Planning permission has been granted to place 28 solar panels on the veranda atop Cluny Hill’s dining room, to help power the 19th century former hotel – and prove that even centuries-old buildings can play their part in reducing our impact on the Earth.
Craig Phizacklea, who has lived and served in Cluny for the past nine years, realised the possibility in early September 2019.
“With a passion for renewables and caring for the Earth, I’d been thinking about a solar array for Cluny since 2012, but when the nudge came again, this time it felt more doable. We were sitting in the garden discussing renewable energy over lunch, and I looked up and said: I’d love to see this covered with solar panels, and all the south side of Cluny’s rooftops.”
Craig began researching possible solar systems and what had been done elsewhere recently.
A sense of synchronicity
“Then at the end of September, Mari Hollander hosted a talk in the Upper CC by Dr Paul Tuohy of the University of Strathclyde’s Energy Systems Research Unit, called 100% Renewable Energy Futures (and the absurdity of biofuels). ‘There was a sense of synchronicity around this.
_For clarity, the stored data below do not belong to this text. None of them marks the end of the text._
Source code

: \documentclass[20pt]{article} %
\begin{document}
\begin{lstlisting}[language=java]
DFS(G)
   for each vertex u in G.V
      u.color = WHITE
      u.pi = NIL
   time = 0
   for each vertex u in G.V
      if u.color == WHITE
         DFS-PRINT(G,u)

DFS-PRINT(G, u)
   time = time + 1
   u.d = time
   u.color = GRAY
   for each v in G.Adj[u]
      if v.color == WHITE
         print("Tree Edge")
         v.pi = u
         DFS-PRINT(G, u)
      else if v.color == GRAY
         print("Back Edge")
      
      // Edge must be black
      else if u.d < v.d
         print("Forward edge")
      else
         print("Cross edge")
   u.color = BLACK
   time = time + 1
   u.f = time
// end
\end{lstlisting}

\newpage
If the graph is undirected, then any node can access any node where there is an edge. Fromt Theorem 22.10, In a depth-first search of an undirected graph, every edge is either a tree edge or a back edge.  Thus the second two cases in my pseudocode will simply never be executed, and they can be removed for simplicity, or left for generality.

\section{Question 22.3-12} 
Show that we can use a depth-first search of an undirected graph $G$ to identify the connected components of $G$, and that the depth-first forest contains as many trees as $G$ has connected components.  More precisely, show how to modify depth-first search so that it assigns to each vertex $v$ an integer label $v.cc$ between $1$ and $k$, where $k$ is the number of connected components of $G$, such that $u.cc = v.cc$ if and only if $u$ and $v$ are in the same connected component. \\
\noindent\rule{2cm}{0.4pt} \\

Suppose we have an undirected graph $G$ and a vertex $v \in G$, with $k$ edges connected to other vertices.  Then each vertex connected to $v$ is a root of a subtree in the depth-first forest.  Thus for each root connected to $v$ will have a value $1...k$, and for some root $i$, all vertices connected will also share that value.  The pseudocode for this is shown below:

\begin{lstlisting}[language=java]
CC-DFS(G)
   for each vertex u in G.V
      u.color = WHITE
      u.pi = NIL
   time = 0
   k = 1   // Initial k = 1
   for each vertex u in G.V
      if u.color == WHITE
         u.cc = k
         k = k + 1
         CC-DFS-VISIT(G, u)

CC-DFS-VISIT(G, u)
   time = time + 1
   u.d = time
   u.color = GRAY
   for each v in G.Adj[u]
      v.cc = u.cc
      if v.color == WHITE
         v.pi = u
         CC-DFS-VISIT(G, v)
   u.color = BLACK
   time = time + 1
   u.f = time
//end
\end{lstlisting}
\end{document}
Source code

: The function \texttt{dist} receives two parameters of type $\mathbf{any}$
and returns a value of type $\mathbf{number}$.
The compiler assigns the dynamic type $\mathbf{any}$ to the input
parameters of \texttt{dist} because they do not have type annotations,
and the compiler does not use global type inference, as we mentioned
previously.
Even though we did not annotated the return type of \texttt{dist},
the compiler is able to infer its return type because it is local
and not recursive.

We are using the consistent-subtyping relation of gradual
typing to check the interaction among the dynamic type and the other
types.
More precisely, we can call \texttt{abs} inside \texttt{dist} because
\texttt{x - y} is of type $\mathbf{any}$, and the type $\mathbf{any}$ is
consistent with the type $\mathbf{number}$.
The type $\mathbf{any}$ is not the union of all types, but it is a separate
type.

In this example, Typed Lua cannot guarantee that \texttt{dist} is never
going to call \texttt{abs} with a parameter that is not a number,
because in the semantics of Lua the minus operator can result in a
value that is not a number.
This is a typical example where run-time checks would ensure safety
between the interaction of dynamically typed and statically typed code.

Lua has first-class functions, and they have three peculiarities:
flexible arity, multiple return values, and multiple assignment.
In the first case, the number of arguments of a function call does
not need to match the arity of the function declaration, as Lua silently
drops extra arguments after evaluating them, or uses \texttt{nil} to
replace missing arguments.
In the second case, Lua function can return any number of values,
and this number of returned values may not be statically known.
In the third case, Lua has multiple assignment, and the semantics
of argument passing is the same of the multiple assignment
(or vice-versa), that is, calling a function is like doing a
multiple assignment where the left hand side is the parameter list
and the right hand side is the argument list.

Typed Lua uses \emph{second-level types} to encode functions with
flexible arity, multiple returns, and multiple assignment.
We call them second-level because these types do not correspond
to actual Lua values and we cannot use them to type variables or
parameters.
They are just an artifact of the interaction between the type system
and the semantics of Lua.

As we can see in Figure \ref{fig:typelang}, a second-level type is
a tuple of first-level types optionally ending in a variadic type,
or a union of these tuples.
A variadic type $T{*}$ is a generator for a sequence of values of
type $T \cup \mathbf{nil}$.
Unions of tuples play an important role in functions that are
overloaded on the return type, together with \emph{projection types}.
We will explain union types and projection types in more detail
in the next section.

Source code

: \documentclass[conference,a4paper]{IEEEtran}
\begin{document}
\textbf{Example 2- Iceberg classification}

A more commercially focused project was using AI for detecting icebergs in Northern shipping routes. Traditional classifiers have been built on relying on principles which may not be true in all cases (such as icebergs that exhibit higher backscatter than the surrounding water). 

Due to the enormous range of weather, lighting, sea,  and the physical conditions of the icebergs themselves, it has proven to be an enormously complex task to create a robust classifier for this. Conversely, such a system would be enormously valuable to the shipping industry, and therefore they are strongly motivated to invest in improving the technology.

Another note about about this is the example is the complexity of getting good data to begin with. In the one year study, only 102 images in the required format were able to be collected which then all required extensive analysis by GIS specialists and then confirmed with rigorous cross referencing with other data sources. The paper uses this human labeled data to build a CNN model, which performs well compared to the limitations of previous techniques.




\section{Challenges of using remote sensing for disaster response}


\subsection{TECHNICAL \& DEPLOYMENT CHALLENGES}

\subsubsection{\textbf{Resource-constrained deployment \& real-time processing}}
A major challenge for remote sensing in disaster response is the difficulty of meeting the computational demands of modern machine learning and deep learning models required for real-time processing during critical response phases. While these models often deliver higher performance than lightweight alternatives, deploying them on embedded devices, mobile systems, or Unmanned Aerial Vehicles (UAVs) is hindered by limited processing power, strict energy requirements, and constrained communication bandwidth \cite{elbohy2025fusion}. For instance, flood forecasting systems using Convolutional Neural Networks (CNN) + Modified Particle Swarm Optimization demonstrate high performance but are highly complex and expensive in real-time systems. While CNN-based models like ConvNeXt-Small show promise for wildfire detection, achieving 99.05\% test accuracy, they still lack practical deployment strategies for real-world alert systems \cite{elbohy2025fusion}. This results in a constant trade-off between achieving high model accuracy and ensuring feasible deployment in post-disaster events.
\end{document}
George Goudsmit, director of AES Solar, was also there. He’d been a co-worker for many years and was at one time Cluny’s dining room focaliser. I’d been wanting to talk to him about possibilities. When he heard the idea he looked at me and said, “I don’t want to disappoint you, Craig, but I’ve been to Cluny a few times over the years to look at the same thing, and it’s come to nothing.”’”
A setback. But Craig said, “Ah, okay… I have a sense it could be different now.”
Left: proposed solar array on Cluny’s roof, marked in red
Over the following months Craig spoke with Alessandro Daboni, the Foundation’s asset manager, and Iris Toister, environment steward, and discovered they were also keen to see the project happen.
“Iris asked me to contact Tallis Tibbo, who was researching possible grants for the panels. The bid deadline was Friday, and this was Tuesday. We spent the afternoon on Zoom and by Friday morning we had completed an application, together with quotes and all the figures.
“Sadly it wasn’t successful, but the follow-up bid was, thanks to the generosity and vision of the SSE Beatrice Partnership Fund.”
Cluny as an inspiration
“We later realised a slightly more expensive system could be more reliable, generate more power and last longer. We asked AES and two other companies to quote for the higher spec system, and were very happy to offer the work to local Forres-based AES Solar.”
The Beatrice Partnership Fund contributed over £10 000, and Nature Save (our insurance broker) kindly gave £5000, which covered almost all the capital outlay.
Getting the green light
“I’m so grateful for all the help with realising this project, and for how it will help this beautiful, historic building on Cluny Hill be even more of an inspiration to many. I see this project as another turn of the wheel in helping Cluny become sustainable, as a seed for solar panels on the other south-facing roofs of the building, and to support the Foundation’s goal of reaching carbon neutral status by 2030.”
Craig has more ideas in the pipeline to further lower Cluny’s carbon footprint, such as air source heat pumps and micro wind turbines. “Given Covid and the impact on the Findhorn Foundation, I’m grateful that this solar system will help reduce the financial burden of this beloved building…. and I’m hoping that what we do at Cluny will be an inspiration for other historic buildings.”